Input records Start Marker

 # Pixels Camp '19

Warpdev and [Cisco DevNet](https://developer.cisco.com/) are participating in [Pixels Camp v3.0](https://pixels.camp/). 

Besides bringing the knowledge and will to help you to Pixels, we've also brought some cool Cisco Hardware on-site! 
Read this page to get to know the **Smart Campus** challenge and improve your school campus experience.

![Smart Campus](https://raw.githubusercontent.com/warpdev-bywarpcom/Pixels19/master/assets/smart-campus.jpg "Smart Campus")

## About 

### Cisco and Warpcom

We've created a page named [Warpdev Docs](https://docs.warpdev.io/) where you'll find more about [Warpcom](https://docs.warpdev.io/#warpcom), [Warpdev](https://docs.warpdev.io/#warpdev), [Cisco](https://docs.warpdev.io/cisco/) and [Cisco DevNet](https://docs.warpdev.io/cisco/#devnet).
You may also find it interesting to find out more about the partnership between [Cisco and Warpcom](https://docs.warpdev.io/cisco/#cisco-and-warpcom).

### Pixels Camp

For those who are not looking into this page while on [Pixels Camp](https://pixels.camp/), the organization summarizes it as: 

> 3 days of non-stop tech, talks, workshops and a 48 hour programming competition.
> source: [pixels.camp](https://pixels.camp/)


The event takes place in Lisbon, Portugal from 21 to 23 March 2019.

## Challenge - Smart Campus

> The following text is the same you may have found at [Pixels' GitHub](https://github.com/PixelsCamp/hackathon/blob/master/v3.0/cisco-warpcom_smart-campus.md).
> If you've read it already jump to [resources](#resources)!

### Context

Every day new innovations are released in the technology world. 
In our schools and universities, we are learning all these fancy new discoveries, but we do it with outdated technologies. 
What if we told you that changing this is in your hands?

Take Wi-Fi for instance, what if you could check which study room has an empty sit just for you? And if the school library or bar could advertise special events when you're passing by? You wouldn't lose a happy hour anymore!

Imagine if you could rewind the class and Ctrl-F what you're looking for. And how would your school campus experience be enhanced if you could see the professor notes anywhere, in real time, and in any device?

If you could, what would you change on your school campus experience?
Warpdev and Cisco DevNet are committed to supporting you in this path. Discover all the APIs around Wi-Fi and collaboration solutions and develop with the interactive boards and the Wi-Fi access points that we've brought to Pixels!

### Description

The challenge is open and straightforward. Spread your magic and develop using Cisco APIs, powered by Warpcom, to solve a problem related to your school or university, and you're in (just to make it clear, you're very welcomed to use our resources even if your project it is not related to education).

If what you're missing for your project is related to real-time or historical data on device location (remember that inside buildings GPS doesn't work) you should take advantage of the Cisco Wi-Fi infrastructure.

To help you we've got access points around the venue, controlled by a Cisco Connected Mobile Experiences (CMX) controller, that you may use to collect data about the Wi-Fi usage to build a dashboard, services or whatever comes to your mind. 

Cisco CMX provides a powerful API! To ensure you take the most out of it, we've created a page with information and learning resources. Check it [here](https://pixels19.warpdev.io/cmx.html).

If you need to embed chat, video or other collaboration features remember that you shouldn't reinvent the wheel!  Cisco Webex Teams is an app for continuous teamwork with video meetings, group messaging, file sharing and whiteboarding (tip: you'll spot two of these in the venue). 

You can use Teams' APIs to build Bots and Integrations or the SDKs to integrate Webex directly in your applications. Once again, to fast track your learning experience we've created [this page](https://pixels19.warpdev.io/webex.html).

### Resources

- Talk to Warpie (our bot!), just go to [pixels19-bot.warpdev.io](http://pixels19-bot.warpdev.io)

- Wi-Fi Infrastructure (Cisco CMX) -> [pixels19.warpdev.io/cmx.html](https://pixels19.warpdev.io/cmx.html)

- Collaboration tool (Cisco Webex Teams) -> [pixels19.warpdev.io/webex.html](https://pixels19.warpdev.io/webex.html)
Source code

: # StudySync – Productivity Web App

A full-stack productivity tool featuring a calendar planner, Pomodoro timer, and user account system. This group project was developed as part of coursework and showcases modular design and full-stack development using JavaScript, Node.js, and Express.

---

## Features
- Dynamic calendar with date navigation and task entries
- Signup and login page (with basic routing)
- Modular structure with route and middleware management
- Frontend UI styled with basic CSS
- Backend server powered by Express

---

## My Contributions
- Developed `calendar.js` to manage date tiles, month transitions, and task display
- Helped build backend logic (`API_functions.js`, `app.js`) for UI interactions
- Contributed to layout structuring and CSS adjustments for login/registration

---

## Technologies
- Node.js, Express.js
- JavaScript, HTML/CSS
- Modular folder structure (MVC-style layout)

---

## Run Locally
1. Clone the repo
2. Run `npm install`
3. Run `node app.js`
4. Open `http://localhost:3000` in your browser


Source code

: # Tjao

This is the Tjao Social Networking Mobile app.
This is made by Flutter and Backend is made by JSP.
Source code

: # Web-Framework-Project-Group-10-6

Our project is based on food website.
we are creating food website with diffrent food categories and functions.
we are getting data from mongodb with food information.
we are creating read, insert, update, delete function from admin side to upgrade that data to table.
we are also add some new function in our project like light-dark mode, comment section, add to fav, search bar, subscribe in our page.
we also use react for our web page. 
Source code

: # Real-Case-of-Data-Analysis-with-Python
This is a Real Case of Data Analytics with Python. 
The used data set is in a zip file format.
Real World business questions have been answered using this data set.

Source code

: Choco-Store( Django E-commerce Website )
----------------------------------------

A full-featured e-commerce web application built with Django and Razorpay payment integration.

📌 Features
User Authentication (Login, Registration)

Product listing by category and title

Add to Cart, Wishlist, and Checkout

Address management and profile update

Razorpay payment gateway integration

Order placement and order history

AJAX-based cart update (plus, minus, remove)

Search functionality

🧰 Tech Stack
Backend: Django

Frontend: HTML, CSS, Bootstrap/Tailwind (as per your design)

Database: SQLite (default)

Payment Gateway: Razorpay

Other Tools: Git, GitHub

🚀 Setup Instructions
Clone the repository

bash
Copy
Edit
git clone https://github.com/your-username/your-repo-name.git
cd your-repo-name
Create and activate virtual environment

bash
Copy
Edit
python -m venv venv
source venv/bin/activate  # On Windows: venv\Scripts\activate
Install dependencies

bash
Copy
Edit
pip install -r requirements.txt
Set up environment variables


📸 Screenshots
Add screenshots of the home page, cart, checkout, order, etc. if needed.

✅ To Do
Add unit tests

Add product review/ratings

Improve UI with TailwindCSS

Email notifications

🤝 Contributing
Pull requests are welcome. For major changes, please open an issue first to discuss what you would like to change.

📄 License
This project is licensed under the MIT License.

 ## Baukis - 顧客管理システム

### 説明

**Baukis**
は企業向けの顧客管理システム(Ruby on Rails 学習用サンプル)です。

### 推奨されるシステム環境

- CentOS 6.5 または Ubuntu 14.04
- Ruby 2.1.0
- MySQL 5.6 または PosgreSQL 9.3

Input records End Marker

Assignment — Out of the listing above, reproduce exactly the lines from the one with "- Modular structure" up to and including the one with "- Node.js, Express.js".

Result for this task —
- Modular structure with route and middleware management
- Frontend UI styled with basic CSS
- Backend server powered by Express

---

## My Contributions
- Developed `calendar.js` to manage date tiles, month transitions, and task display
- Helped build backend logic (`API_functions.js`, `app.js`) for UI interactions
- Contributed to layout structuring and CSS adjustments for login/registration

---

## Technologies
- Node.js, Express.js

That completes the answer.